Start of Block
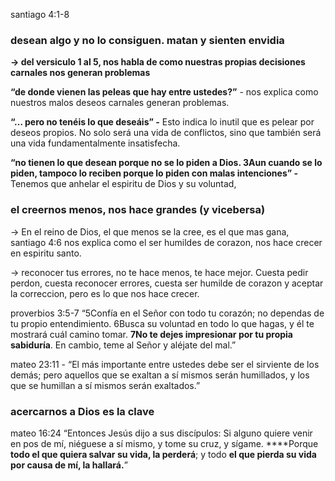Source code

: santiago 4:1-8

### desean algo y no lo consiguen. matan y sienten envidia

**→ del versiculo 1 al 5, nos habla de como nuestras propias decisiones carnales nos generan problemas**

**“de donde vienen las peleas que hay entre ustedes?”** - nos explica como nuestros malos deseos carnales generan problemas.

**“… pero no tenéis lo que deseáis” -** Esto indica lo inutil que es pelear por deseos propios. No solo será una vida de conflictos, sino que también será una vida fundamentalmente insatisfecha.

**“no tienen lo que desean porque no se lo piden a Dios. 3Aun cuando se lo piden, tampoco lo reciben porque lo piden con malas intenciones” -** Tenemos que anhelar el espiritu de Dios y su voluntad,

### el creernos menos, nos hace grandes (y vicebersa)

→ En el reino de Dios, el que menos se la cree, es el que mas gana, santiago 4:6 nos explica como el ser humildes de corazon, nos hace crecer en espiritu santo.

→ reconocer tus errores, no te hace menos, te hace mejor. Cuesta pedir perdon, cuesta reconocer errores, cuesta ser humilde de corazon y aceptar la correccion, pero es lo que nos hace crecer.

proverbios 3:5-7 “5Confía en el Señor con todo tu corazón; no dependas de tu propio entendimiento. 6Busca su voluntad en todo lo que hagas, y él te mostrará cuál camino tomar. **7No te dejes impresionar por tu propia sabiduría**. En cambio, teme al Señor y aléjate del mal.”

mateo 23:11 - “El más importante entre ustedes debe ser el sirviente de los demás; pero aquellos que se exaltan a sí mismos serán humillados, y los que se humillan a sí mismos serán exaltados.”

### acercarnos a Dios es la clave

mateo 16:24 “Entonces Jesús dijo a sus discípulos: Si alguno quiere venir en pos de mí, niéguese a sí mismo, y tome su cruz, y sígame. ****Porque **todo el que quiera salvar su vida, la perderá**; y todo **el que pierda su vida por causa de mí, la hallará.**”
End of Block
Start of Block
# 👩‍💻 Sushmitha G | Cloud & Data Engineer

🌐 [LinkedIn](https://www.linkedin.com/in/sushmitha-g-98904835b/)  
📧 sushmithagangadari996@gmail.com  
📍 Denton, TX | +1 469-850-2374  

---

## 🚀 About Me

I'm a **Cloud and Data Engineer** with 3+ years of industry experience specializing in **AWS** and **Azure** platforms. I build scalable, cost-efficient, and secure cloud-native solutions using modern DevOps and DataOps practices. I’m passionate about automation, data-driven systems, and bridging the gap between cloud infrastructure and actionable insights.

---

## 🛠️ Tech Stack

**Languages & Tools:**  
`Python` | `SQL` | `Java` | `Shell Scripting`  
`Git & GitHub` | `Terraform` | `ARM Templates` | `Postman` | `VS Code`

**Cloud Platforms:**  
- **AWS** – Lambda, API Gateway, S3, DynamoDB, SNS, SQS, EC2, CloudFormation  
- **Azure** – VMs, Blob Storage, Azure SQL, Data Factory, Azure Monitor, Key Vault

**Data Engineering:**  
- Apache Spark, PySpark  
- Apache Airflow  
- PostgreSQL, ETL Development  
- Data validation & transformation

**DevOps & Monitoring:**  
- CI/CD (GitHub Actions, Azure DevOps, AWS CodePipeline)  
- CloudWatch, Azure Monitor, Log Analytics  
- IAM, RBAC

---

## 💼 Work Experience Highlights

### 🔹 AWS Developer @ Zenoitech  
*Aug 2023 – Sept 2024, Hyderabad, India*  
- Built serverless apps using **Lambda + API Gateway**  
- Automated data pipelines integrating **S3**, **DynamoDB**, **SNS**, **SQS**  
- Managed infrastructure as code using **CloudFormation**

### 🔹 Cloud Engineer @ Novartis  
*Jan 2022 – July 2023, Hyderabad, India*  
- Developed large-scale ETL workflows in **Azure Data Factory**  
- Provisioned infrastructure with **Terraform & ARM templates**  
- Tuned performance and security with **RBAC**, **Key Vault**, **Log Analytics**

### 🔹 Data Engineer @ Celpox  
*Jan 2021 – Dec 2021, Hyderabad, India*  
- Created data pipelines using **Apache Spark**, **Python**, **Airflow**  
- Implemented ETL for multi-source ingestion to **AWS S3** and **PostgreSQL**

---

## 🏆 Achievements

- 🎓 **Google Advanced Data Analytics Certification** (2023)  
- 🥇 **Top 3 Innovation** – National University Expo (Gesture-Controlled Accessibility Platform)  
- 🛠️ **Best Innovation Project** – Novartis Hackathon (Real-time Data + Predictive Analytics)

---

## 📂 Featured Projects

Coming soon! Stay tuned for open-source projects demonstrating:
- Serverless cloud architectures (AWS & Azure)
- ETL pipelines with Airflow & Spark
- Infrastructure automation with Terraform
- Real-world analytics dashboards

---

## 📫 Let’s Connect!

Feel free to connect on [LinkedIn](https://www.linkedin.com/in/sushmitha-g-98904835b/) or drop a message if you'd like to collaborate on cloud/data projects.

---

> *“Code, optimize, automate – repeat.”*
End of Block
■ What to do ■
All lines above from the one containing "Source code" up to and including the one containing "en espiritu santo." are to be set down exactly, and nothing else. Leave images out.

■ Answer to the exercise ■
Source code

: santiago 4:1-8

### desean algo y no lo consiguen. matan y sienten envidia

**→ del versiculo 1 al 5, nos habla de como nuestras propias decisiones carnales nos generan problemas**

**“de donde vienen las peleas que hay entre ustedes?”** - nos explica como nuestros malos deseos carnales generan problemas.

**“… pero no tenéis lo que deseáis” -** Esto indica lo inutil que es pelear por deseos propios. No solo será una vida de conflictos, sino que también será una vida fundamentalmente insatisfecha.

**“no tienen lo que desean porque no se lo piden a Dios. 3Aun cuando se lo piden, tampoco lo reciben porque lo piden con malas intenciones” -** Tenemos que anhelar el espiritu de Dios y su voluntad,

### el creernos menos, nos hace grandes (y vicebersa)

→ En el reino de Dios, el que menos se la cree, es el que mas gana, santiago 4:6 nos explica como el ser humildes de corazon, nos hace crecer en espiritu santo.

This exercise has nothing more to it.